2. A minha Peregrinação jubilar que celebra os dois mil anos do nascimento de Jesus Cristo já começou no ano passado, com a comemoração de Abraão, a quem a chamada de Deus chegou não distante daqui, na região de Haram. Sucessivamente, pude viajar ao Monte Sinai, onde Moisés recebeu os Dez Mandamentos. E depois foi a vez da minha inesquecível visita à Terra Santa, onde Jesus levou a cabo a sua missão salvífica e fundou a sua Igreja. Agora, a minha mente e o meu coração contemplam a figura de Saulo de Tarso, o grande Apóstolo Paulo, cuja vida mudou para sempre no caminho que o levava a Damasco. O meu ministério como Bispo de Roma está vinculado de forma especial ao testemunho de São Paulo, um testemunho que foi coroado com o seu martírio em Roma.
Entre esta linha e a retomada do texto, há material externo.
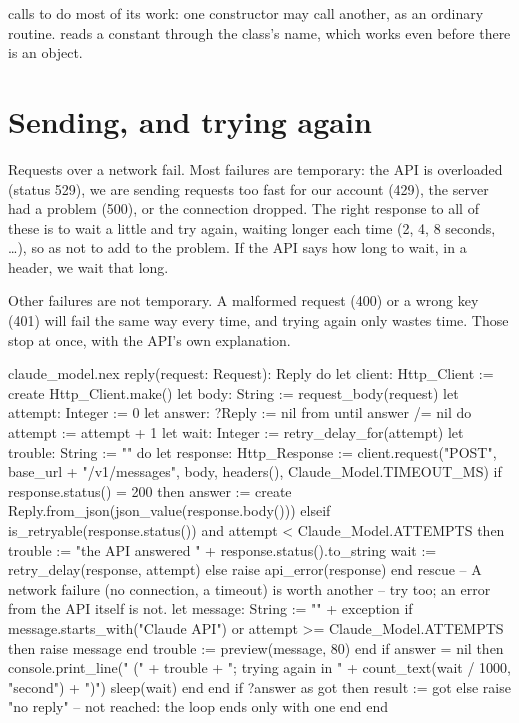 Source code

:  calls  to do most of its work: one
constructor may call another, as an ordinary routine.
 reads a constant through the class's name,
which works even before there is an object.

\section{Sending, and trying again}

Requests over a network fail. Most failures are temporary: the API is
overloaded (status 529), we are sending requests too fast for our account
(429), the server had a problem (500), or the connection dropped. The
right response to all of these is to wait a little and try again, waiting
longer each time (2, 4, 8 seconds, \ldots), so as not to add to the
problem. If the API says how long to wait, in a  header,
we wait that long.

Other failures are not temporary. A malformed request (400) or a wrong key
(401) will fail the same way every time, and trying again only wastes time.
Those stop at once, with the API's own explanation.

\begin{continued}{claude_model.nex}
  reply(request: Request): Reply do
    let client: Http_Client := create Http_Client.make()
    let body: String := request_body(request)
    let attempt: Integer := 0
    let answer: ?Reply := nil
    from until answer /= nil do
      attempt := attempt + 1
      let wait: Integer := retry_delay_for(attempt)
      let trouble: String := ""
      do
        let response: Http_Response := client.request("POST", base_url + "/v1/messages",
          body, headers(), Claude_Model.TIMEOUT_MS)
        if response.status() = 200 then
          answer := create Reply.from_json(json_value(response.body()))
        elseif is_retryable(response.status()) and attempt < Claude_Model.ATTEMPTS then
          trouble := "the API answered " + response.status().to_string
          wait := retry_delay(response, attempt)
        else
          raise api_error(response)
        end
      rescue
        -- A network failure (no connection, a timeout) is worth another
        -- try too; an error from the API itself is not.
        let message: String := "" + exception
        if message.starts_with("Claude API") or attempt >= Claude_Model.ATTEMPTS then
          raise message
        end
        trouble := preview(message, 80)
      end
      if answer = nil then
        console.print_line("  (" + trouble + "; trying again in "
          + count_text(wait / 1000, "second") + ")")
        sleep(wait)
      end
    end
    if ?answer as got then
      result := got
    else
      raise "no reply"    -- not reached: the loop ends only with one
    end
  end
\end{continued}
3. Como posso esquecer a magnífica contribuição da Síria e da região circunvizinha para a história da cristandade? É desde o próprio início do cristianismo que aqui já existem comunidades florescentes. No deserto da Síria nasceu o monaquismo cristão; e os nomes de Sírios como Santo Efrém e São João Damasceno fazem parte da memória cristã para sempre. Inclusivamente alguns dos meus Predecessores nasceram nesta região.

Penso de igual modo na enorme influência cultural do Islão sírio que, sob o reinado dos Califas Umayyad, chegaram às mais longínquas margens do Mediterrâneo. Hoje em dia, num mundo que é cada vez mais complicado e interdependente, há necessidade de um renovado espírito de diálogo e de cooperação entre cristãos e muçulmanos. Em conjunto, reconhecemos o único Deus indivisível, Criador de tudo o que existe. Juntos, devemos proclamar ao mundo que o nome do único Deus é "um nome de paz, um imperativo de paz" (Novo millennio ineunte, 55)!

4. Enquanto a palavra "paz" ressoa no nosso coração, como podemos deixar de pensar nas tensões e nos conflitos que já há muito tempo dilaceram a região do Médio Oriente? A esperança de paz manifestou-se com frequência, para depois ser destruída por novas ondas de violência.

Senhor Presidente, Vossa Excelência afirmou com sabedoria que à Síria só interessa uma paz global. Estou persuadido de que, sob a sua orientação, a Síria não poupará qualquer esforço para trabalhar a fim de obter benefícios duradouros não só para a sua própria terra, mas também para os outros países árabes e para toda a comunidade internacional. Como afirmei publicamente noutras ocasiões, chegou a hora de "voltar aos princípios de legalidade internacional: proibição de adquirir territórios pela força, direito dos povos a dispor de si mesmos, respeito pelas resoluções da Organização das Nações Unidas e das Convenções de Genebra, para citar apenas os mais importantes" (Discurso de João Paulo II ao Corpo Diplomático acreditado junto da Santa Sé, 13 de Janeiro de 2001, em: ed. port. de L'Osservatore Romano de 20/1/2001, pág. 4, n. 3).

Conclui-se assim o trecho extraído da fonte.